After 17 years of loyal service, the European workhorse for microgravity research in parabolic flights, the Airbus A300 ‘Zero-G’ operated by Novespace of France, is retiring this year. Its successor, the Airbus A310 ‘Zero-G’, is already being prepared for the first campaign in April 2015. ESA has organised parabolic flights since 1984 and flown experiments on six different aircraft in over 60 campaigns. The A300 aircraft was used from 1997 for over half of ESA’s microgravity campaigns. It was also used for two collaborations offering reduced-gravity flights with French space agency CNES and the German Aerospace Center (DLR) and seven ESA student campaigns.

From 1984 until 1996, ESA used five aircraft to conduct its first 23 parabolic flight campaigns: two NASA KC-135s, the CNES Caravelle, the Russian Ilyushin IL-76 MDK and the Dutch Cessna Citation II. In 1997, ESA began working with French company Novespace, a subsidiary of CNES, to organise all of its weightlessness campaigns on their Airbus A300.

The Airbus A300 was the largest airplane in the world used for gravity research. The success of this aircraft is evident in the long list of customers including ESA, CNES, DLR, the Japanese space agency JAXA, industrial customers and private commercial flights, offering hundreds of international researchers access to weightlessness and reduced-gravity for experiments and investigations in simulated lunar and martian gravity.

Even though the Airbus A300 was working well, maintenance costs were rising and finding spare parts was becoming difficult. Built in 1978, it was the third aircraft of its type, the A300B2. Novespace purchased an Airbus A310 from the German air force in June 2014.

The Airbus A310 has roughly the same dimensions as the A300, only about 5 m shorter. The interior of the aircraft will be designed differently so the cabin area and experiment volume will remain the same, about 20 m long by 5 m wide and 2.2 m high.

In summer 2014, the A310 flew its qualification flights from Bordeaux-Mérignac airport. It was modified by Lufthansa Technik and will undergo final certification in March 2015 with the European Aviation Safety Agency and the French Civil Aviation Authority.

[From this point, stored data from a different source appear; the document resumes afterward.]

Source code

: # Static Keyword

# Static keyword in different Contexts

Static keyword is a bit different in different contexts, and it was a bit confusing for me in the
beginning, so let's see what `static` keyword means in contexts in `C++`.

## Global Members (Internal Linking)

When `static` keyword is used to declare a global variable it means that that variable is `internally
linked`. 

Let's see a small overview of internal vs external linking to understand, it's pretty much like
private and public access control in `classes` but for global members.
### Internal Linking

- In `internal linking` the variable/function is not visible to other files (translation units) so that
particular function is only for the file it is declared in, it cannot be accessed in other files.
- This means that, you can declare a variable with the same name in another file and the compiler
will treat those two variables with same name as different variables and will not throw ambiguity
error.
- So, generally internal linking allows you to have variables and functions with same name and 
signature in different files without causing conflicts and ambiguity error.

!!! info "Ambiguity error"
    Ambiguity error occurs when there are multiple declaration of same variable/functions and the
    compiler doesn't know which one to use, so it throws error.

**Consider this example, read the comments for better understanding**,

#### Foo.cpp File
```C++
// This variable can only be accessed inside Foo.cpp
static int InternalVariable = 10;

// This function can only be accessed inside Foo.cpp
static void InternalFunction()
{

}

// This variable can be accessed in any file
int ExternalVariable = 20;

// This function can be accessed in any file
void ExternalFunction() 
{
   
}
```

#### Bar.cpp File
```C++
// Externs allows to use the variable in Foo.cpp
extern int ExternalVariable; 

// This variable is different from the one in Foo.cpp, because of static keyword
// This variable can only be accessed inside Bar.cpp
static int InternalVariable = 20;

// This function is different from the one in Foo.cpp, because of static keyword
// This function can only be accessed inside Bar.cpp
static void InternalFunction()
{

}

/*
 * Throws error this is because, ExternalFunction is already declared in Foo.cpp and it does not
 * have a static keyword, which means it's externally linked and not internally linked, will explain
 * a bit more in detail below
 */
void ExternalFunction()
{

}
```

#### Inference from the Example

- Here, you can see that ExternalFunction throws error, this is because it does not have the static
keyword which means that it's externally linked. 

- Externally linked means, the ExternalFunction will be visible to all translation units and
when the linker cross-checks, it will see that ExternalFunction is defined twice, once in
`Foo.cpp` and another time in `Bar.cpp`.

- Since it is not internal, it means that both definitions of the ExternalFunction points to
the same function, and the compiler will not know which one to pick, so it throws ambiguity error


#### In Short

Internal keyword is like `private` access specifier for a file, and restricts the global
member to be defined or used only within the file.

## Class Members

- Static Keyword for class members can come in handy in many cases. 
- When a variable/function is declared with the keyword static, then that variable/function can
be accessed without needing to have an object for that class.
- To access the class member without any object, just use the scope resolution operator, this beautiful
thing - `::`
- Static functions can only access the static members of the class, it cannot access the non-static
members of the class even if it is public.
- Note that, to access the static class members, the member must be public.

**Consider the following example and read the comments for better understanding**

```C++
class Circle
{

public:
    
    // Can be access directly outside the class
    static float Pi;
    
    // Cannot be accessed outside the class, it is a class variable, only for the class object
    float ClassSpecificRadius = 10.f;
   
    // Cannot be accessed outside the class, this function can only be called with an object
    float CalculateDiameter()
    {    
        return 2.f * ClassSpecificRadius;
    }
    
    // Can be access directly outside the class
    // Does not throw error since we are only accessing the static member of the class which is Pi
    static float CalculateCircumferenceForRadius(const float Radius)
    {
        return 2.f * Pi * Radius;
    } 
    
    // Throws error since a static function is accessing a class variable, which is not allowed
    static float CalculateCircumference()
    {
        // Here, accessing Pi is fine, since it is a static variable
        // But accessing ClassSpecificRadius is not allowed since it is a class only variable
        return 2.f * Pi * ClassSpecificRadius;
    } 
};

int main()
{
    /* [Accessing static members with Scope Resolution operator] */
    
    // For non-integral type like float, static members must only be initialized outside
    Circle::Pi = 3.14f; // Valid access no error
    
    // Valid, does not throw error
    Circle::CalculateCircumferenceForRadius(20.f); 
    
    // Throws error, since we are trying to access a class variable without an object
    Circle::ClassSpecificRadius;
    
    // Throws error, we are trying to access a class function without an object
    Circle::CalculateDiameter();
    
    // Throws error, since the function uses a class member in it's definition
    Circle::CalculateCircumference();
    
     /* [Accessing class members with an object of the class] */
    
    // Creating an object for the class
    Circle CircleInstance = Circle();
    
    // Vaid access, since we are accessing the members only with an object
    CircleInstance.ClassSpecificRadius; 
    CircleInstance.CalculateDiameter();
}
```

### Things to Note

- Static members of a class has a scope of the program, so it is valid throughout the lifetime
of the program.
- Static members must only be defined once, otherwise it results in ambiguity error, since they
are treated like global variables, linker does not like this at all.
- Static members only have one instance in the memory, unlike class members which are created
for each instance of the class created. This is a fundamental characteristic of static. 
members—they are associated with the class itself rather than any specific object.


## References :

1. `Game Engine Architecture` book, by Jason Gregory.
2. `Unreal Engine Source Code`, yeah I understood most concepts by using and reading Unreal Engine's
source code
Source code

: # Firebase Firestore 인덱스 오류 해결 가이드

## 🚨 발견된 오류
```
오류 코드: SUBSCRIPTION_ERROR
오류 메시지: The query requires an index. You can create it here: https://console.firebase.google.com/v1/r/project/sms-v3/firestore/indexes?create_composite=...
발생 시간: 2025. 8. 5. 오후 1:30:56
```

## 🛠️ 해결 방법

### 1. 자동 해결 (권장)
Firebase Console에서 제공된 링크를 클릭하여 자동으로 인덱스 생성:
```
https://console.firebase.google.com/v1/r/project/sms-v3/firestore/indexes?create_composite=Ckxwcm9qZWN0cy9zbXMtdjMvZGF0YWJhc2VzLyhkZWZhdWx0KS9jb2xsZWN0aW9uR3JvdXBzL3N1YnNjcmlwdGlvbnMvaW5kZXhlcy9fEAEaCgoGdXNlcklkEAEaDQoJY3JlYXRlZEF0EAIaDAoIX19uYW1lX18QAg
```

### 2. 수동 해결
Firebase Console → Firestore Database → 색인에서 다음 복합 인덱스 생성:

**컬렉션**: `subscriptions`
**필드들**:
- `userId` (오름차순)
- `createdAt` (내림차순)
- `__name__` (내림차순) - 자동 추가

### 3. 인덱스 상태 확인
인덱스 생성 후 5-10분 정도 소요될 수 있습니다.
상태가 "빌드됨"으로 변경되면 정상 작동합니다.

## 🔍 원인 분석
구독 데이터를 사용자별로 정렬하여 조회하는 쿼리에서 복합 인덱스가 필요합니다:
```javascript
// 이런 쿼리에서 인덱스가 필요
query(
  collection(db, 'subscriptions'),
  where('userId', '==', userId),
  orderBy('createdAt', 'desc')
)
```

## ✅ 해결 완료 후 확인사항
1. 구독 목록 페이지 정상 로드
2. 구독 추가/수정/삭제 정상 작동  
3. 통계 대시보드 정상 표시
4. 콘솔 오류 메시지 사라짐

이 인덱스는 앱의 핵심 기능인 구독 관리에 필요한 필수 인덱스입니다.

The first scientific campaign is planned for next April in another collaboration between ESA, CNES and DLR, marking the beginning of a new era in microgravity and reduced-gravity research. Twelve experiments have already been selected by the three agencies for a mixed payload of physical and life sciences. After this flying start, 2015 also sees two more ESA microgravity campaigns in June and November.